Work task ▸ Pull every line containing "Translation" out of the listing below.

<<<<

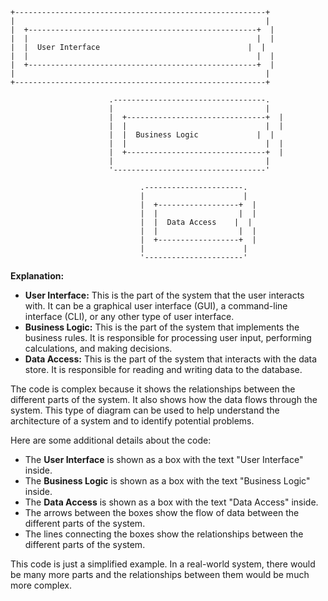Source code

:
 ```
+--------------------------------------------------------+
|                                                        |
|  +---------------------------------------------------+  |
|  |                                                   |  |
|  |  User Interface                                 |  |
|  |                                                   |  |
|  +---------------------------------------------------+  |
|                                                        |
+--------------------------------------------------------+

                      .----------------------------------.
                      |                                  |
                      |  +-------------------------------+  |
                      |  |                               |  |
                      |  |  Business Logic             |  |
                      |  |                               |  |
                      |  +-------------------------------+  |
                      |                                  |
                      '----------------------------------'

                             .----------------------.
                             |                      |
                             |  +------------------+  |
                             |  |                  |  |
                             |  |  Data Access    |  |
                             |  |                  |  |
                             |  +------------------+  |
                             |                      |
                             '----------------------'
```

**Explanation:**

* **User Interface:** This is the part of the system that the user interacts with. It can be a graphical user interface (GUI), a command-line interface (CLI), or any other type of user interface.
* **Business Logic:** This is the part of the system that implements the business rules. It is responsible for processing user input, performing calculations, and making decisions.
* **Data Access:** This is the part of the system that interacts with the data store. It is responsible for reading and writing data to the database.

The code is complex because it shows the relationships between the different parts of the system. It also shows how the data flows through the system. This type of diagram can be used to help understand the architecture of a system and to identify potential problems.

Here are some additional details about the code:

* The **User Interface** is shown as a box with the text "User Interface" inside.
* The **Business Logic** is shown as a box with the text "Business Logic" inside.
* The **Data Access** is shown as a box with the text "Data Access" inside.
* The arrows between the boxes show the flow of data between the different parts of the system.
* The lines connecting the boxes show the relationships between the different parts of the system.

This code is just a simplified example. In a real-world system, there would be many more parts and the relationships between them would be much more complex.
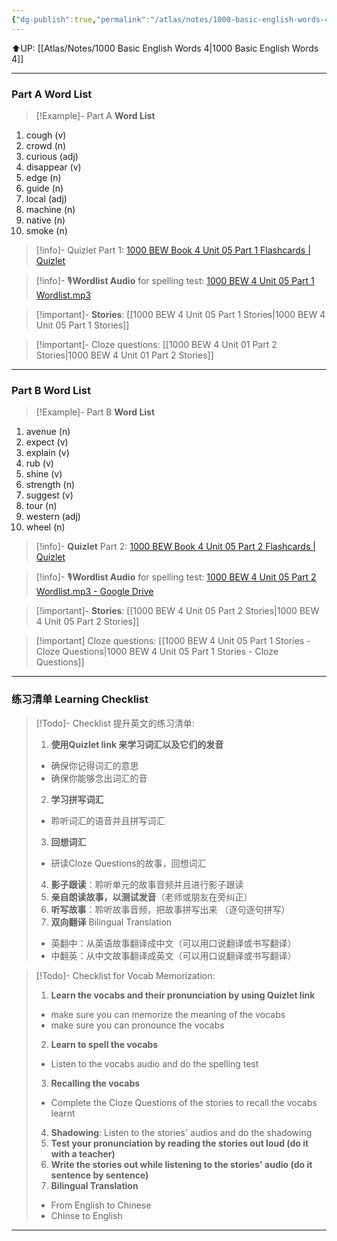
 ```yaml
---
{"dg-publish":true,"permalink":"/atlas/notes/1000-basic-english-words-4-unit-05/"}
---
```


⬆️UP: [[Atlas/Notes/1000 Basic English Words 4\|1000 Basic English Words 4]]

---
### Part A Word List

> [!Example]- Part A **Word List**

1. cough (v)
2. crowd (n)
3. curious (adj)
4. disappear (v)
5. edge (n)
6. guide (n)
7. local (adj)
8. machine (n)
9. native (n)
10. smoke (n)

> [!info]- Quizlet Part 1: [1000 BEW Book 4 Unit 05 Part 1 Flashcards | Quizlet]()

> [!info]- 🎙️**Wordlist Audio** for spelling test: [1000 BEW 4 Unit 05 Part 1 Wordlist.mp3]()

> [!important]- **Stories**: [[1000 BEW 4 Unit 05 Part 1 Stories\|1000 BEW 4 Unit 05 Part 1 Stories]]

> [!important]- Cloze questions: [[1000 BEW 4 Unit 01 Part 2 Stories\|1000 BEW 4 Unit 01 Part 2 Stories]]

 ---
### Part B Word List

> [!Example]- Part B **Word List**

1. avenue (n)
2. expect (v)
3. explain (v)
4. rub (v)
5. shine (v)
6. strength (n)
7. suggest (v)
8. tour (n)
9. western (adj)
10. wheel (n)

> [!info]- **Quizlet** Part 2: [1000 BEW Book 4 Unit 05 Part 2 Flashcards | Quizlet]()

> [!info]- 🎙️**Wordlist Audio** for spelling test: [1000 BEW 4 Unit 05 Part 2 Wordlist.mp3 - Google Drive]()

> [!important]- **Stories**: [[1000 BEW 4 Unit 05 Part 2 Stories\|1000 BEW 4 Unit 05 Part 2 Stories]]

> [!important] Cloze questions: [[1000 BEW 4 Unit 05 Part 1 Stories - Cloze Questions\|1000 BEW 4 Unit 05 Part 1 Stories - Cloze Questions]]

---
### 练习清单 Learning Checklist

> [!Todo]- Checklist 提升英文的练习清单:
> 1. **使用Quizlet link 来学习词汇以及它们的发音** 
>	- 确保你记得词汇的意思 
>	- 确保你能够念出词汇的音 
> 2. **学习拼写词汇** 
>	- 聆听词汇的语音并且拼写词汇 
> 3. **回想词汇**
>	- 研读Cloze Questions的故事，回想词汇 
> 4. **影子跟读**：聆听单元的故事音频并且进行影子跟读 
> 5. **亲自朗读故事，以测试发音**（老师或朋友在旁纠正）
> 6. **听写故事**：聆听故事音频，把故事拼写出来 （逐句逐句拼写）
> 7. **双向翻译** Bilingual Translation 
>	- 英翻中：从英语故事翻译成中文（可以用口说翻译或书写翻译）
>	- 中翻英：从中文故事翻译成英文（可以用口说翻译或书写翻译）

> [!Todo]- Checklist for Vocab Memorization:
> 
> 1. **Learn the vocabs and their pronunciation by using Quizlet link**
>	- make sure you can memorize the meaning of the vocabs
>	- make sure you can pronounce the vocabs
> 2. **Learn to spell the vocabs**
>	- Listen to the vocabs audio and do the spelling test
> 3. **Recalling the vocabs**
>	- Complete the Cloze Questions of the stories to recall the vocabs learnt
> 4. **Shadowing**: Listen to the stories' audios and do the shadowing
> 5. **Test your pronunciation by reading the stories out loud (do it with a teacher)**
> 6. **Write the stories out while listening to the stories' audio (do it sentence by sentence)**
> 7. **Bilingual Translation** 
> 	- From English to Chinese
> 	- Chinse to English

---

>>>>

Problem solution ▸
> 7. **双向翻译** Bilingual Translation 
> 7. **Bilingual Translation** 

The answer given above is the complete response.